→ **WHAT TO PRODUCE**
Repeat the entries below exactly. Begin with the first line and end with the line that contains "in his face.".

[Saved entries]
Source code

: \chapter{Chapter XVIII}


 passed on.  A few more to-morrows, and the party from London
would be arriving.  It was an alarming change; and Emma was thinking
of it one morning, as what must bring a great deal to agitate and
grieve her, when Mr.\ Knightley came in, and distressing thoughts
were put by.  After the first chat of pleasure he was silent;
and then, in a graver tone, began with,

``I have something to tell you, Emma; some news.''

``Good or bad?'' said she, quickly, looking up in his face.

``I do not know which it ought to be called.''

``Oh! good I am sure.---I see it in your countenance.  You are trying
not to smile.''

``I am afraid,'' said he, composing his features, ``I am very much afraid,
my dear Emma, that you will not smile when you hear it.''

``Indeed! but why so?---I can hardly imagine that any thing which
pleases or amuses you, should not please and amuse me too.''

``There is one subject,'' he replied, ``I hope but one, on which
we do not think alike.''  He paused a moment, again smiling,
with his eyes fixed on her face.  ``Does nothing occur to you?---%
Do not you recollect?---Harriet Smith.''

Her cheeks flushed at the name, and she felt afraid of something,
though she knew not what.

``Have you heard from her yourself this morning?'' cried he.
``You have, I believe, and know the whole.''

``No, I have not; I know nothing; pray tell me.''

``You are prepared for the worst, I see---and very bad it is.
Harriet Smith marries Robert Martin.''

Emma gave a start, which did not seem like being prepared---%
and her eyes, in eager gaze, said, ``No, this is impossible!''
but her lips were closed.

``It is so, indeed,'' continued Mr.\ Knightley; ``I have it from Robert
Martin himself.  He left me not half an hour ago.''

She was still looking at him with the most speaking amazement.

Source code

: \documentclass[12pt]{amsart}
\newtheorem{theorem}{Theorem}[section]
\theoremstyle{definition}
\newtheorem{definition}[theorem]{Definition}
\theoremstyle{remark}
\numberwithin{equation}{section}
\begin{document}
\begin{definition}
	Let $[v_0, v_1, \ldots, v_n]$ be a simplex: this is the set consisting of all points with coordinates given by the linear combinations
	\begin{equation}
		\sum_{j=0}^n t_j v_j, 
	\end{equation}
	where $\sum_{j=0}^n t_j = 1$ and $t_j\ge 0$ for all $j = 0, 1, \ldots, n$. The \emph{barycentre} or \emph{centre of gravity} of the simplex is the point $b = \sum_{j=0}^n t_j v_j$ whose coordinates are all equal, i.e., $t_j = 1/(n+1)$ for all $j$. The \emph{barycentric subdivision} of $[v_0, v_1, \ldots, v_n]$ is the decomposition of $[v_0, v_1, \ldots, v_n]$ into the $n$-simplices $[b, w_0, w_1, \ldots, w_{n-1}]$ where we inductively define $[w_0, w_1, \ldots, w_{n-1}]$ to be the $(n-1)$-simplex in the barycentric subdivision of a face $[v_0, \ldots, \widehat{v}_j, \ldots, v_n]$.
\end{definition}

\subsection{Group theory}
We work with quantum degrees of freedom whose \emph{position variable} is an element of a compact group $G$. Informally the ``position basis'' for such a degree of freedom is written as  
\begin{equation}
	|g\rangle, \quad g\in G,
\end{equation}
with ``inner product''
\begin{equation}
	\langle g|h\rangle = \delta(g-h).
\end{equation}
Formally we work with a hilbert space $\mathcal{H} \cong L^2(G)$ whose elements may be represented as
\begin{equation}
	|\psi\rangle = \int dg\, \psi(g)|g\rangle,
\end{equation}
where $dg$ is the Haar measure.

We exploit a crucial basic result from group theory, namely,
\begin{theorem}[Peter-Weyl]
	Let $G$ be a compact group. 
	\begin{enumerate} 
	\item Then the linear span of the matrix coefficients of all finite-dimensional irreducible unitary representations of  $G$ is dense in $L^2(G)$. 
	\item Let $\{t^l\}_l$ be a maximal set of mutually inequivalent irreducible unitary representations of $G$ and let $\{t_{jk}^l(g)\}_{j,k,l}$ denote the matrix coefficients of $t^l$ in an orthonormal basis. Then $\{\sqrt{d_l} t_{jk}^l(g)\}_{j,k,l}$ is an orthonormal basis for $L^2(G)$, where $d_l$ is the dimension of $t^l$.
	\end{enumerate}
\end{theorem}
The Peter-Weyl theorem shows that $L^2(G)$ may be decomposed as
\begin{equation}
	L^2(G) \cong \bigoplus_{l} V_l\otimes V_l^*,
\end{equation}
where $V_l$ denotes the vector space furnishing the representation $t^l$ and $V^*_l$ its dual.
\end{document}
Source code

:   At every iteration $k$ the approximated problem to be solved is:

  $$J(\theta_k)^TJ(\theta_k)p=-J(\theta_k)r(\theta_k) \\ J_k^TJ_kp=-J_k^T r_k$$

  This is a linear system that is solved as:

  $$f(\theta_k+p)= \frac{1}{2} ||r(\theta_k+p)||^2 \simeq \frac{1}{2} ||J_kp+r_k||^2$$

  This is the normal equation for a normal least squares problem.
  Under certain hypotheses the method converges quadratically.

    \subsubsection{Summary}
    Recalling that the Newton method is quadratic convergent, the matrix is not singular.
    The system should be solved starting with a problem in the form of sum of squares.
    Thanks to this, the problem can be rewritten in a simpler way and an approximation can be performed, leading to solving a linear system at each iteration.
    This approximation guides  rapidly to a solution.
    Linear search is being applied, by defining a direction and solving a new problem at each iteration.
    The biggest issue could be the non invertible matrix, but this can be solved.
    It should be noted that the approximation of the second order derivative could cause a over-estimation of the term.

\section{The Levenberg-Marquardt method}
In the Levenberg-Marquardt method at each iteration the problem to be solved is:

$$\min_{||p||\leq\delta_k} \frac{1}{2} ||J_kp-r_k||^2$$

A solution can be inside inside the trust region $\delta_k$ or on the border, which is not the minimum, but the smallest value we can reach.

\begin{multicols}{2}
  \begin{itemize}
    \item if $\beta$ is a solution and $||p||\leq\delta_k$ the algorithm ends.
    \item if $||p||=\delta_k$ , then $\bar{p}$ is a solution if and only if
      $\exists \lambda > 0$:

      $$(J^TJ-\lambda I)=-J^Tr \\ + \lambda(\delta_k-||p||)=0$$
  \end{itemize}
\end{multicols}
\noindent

→ **WRITTEN ANSWER**
Source code

: \chapter{Chapter XVIII}


 passed on.  A few more to-morrows, and the party from London
would be arriving.  It was an alarming change; and Emma was thinking
of it one morning, as what must bring a great deal to agitate and
grieve her, when Mr.\ Knightley came in, and distressing thoughts
were put by.  After the first chat of pleasure he was silent;
and then, in a graver tone, began with,

``I have something to tell you, Emma; some news.''

``Good or bad?'' said she, quickly, looking up in his face.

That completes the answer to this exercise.